My immediate thoughts are that we may see more people diversifying – training in other treatments and increasing their service offering. I also expect to see more movement in the industry – perhaps more moves from staff roles to self-employment as furlough comes to an end and we see more downsizing of premises. Whatever happens, it’s going to be challenging for most over the next 12 months.

 

Many spas and salons remain closed

 

You had plans to expand when lockdown hit. How have those plans been affected?

 

If only I had had a crystal ball back in January!

 

At the start of the year, we had big plans to push for investment to go after the long-term vision of BeautyBooker. It’s going to be a mammoth task and I wanted to get a kickstart while things were going so well – I’d even started scoping out investors and pulling a team together that could deliver the plans. That was, sadly but obviously, brought to a halt when lockdown was announced.

 

I quickly realised that the industry needed so much more this year, and that had to be addressed first. So I analysed our future business model, picked out what I thought would be most useful over the next 12 months and I’m now focusing on that.
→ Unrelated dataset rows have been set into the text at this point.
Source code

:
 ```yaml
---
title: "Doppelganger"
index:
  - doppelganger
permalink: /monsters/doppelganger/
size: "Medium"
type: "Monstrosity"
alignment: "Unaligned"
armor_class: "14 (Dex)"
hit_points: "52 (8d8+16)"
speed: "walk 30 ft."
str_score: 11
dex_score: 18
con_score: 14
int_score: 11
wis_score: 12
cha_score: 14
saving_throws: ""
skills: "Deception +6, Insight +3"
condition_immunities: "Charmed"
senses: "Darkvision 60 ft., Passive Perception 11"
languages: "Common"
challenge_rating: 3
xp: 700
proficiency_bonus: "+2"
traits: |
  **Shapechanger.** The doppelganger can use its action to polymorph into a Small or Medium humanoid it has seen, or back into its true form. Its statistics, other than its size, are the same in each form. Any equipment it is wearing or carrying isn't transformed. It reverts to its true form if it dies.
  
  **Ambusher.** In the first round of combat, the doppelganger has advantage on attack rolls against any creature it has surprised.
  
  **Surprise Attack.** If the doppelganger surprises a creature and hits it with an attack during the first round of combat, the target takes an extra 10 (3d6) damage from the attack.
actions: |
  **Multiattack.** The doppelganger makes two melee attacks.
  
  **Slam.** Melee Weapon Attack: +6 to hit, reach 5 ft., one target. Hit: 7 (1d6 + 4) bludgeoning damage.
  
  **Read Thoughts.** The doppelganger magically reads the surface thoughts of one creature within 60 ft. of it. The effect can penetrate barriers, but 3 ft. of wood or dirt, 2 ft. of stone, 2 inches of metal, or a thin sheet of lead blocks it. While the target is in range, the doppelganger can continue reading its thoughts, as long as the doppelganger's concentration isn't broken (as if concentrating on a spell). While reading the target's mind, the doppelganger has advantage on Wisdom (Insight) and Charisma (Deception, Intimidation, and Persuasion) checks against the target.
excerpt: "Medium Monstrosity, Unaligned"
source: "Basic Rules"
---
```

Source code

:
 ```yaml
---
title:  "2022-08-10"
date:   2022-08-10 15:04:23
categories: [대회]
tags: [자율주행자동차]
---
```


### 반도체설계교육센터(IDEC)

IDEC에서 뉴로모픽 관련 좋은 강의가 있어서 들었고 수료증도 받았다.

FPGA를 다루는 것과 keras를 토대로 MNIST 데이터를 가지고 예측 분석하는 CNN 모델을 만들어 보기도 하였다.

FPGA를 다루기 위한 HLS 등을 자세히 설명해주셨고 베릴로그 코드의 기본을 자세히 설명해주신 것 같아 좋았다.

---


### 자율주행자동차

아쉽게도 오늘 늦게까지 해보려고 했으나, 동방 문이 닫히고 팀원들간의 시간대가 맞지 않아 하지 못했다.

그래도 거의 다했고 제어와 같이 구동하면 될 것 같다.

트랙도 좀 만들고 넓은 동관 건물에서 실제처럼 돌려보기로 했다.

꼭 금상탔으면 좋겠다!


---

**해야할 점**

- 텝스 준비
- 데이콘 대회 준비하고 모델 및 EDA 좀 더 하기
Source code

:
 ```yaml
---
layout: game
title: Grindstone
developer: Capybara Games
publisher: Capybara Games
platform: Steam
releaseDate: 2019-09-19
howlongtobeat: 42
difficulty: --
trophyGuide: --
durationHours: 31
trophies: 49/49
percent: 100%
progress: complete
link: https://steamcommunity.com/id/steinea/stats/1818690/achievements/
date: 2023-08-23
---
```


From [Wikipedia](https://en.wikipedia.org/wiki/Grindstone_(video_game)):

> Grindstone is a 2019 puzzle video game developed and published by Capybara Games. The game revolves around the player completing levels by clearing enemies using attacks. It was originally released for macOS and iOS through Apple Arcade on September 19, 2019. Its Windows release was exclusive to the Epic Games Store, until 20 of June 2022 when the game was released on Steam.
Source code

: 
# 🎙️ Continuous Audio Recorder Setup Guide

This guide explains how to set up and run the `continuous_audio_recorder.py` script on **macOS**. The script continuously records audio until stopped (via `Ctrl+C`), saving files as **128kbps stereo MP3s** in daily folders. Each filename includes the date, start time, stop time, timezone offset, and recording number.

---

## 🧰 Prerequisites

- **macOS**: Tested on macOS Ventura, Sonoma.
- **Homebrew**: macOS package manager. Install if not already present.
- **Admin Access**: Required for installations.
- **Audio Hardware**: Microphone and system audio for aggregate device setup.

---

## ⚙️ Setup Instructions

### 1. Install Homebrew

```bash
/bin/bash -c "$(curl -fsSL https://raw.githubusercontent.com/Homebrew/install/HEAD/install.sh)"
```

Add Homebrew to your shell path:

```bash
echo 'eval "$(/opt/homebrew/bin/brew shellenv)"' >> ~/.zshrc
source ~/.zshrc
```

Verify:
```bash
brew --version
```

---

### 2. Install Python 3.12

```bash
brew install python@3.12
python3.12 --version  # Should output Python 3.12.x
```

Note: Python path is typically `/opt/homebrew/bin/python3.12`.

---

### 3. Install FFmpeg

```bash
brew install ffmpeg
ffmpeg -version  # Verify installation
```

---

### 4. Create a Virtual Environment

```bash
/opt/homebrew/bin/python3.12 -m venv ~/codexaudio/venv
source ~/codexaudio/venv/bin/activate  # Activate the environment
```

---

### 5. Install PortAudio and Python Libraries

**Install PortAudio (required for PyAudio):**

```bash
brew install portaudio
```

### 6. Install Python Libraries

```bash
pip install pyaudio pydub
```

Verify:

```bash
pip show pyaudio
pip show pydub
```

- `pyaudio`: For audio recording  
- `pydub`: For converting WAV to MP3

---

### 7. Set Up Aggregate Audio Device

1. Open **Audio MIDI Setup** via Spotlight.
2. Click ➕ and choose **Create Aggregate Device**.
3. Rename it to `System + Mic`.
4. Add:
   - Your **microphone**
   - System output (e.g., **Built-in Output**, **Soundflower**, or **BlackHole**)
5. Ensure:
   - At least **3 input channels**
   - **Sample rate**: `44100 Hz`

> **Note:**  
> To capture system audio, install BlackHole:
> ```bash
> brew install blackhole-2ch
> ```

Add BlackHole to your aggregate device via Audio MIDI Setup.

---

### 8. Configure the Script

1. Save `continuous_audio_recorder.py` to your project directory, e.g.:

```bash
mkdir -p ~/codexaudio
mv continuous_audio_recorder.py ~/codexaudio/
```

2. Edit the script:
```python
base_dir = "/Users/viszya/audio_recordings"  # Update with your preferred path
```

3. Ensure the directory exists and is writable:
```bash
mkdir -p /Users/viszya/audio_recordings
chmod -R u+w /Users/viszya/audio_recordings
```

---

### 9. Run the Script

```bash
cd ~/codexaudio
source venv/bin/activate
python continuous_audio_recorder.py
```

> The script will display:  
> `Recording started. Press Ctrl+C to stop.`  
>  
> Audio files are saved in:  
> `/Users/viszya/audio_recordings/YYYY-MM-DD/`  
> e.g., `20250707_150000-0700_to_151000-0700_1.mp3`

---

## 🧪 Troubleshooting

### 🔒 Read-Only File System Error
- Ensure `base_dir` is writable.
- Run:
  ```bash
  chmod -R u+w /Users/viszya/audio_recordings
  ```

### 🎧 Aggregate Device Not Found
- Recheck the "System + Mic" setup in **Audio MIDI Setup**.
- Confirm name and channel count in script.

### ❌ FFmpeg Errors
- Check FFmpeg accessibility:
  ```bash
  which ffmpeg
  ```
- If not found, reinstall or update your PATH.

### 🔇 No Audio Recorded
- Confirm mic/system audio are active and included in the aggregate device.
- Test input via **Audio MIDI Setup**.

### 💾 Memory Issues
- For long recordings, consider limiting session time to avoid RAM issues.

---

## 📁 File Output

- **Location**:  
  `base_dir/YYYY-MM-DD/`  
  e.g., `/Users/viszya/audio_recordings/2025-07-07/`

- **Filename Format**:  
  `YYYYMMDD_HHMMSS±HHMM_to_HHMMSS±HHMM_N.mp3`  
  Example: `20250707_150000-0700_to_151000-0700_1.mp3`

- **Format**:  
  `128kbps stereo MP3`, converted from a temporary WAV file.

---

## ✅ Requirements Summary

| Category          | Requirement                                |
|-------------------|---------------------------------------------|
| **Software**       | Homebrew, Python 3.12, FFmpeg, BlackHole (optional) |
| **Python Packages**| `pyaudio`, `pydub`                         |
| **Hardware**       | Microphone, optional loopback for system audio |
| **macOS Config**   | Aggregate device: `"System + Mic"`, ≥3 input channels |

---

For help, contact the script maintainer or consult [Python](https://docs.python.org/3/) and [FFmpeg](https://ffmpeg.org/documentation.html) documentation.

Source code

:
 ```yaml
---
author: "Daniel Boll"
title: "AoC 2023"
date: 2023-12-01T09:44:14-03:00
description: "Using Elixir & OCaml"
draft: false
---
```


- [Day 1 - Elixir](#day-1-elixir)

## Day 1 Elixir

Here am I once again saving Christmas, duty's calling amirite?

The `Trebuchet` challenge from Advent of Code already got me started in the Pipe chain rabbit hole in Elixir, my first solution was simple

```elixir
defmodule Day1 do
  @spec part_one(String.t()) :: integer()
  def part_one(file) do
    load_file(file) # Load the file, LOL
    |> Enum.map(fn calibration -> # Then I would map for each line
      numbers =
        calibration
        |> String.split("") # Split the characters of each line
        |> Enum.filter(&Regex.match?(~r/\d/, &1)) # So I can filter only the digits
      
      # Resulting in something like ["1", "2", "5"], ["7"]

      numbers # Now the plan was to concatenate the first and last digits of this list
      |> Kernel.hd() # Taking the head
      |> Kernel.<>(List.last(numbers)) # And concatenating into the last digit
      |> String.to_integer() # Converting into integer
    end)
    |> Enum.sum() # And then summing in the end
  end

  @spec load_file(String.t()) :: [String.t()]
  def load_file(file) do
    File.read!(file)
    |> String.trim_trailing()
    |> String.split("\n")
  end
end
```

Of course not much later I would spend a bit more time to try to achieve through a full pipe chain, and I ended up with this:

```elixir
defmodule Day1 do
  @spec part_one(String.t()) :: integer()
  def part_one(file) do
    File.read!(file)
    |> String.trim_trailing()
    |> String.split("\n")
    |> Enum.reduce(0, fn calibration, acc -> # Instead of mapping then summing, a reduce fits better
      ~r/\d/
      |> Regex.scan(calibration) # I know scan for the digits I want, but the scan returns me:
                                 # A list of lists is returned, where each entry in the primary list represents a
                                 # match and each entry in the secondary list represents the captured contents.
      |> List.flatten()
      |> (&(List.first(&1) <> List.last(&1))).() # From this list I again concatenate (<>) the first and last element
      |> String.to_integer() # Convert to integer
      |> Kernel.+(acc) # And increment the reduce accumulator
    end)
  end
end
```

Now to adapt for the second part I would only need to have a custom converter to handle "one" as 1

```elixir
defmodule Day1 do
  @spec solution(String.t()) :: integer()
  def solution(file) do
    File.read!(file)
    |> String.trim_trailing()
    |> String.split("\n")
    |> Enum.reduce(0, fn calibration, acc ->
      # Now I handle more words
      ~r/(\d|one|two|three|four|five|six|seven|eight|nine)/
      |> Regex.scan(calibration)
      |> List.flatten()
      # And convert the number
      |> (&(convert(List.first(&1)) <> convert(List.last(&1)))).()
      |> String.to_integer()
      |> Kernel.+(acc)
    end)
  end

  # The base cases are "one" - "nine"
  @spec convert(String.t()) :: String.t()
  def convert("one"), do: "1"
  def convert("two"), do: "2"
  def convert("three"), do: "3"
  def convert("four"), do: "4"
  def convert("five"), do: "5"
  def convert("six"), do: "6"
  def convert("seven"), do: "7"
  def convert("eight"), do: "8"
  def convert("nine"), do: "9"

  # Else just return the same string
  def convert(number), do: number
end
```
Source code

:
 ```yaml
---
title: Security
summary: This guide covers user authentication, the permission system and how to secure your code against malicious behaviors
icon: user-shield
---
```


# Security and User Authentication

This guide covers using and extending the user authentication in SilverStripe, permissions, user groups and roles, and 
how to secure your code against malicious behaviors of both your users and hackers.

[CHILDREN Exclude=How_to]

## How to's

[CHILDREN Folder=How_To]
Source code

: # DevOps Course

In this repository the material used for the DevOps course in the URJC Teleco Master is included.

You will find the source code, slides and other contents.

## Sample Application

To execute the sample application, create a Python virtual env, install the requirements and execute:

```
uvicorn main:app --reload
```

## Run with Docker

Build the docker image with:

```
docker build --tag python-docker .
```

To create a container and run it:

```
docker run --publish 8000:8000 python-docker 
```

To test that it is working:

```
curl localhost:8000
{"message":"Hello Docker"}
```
If all goes to plan, we’ll be the industry’s marketing hero, recruitment expert, premises finder and training HQ in the future, with hair and beauty continuing to lie at the heart of everything we do.

 

Do you think lockdown will lead people to look differently at the way they access the beauty industry?

 

Absolutely! The past six months have seen us spend more time than ever online, with a huge focus on digital consumerism. If anything, that’s strengthened the need for an app like ours. Convenience is key – people want information fast. During lockdown, an incredible 71 per cent of British consumers received between one and three online shopping orders every week. I don’t think people will move away from that quickly.

 

We’ll be re-launching BeautyBooker as soon as government guidelines tell us its safe for all treatments to go ahead. In the meantime, we’re supercharging the app to make sure it complies with the ‘new normal.’

 

How are you feeling coming out of Aberdeen’s second lockdown?

 

Most that know me know I try not to stress about things outwith my control. I prefer to try and be useful where I can. I have three children and, like so many mums, lockdown has been challenging, working with them at home. But I’ve loved being able to just be with them instead of always being in a rush to get somewhere. I feel optimistic about the future but, more so, I’m looking forward to the journey. Challenging times have proved that we can get through anything if we help one another.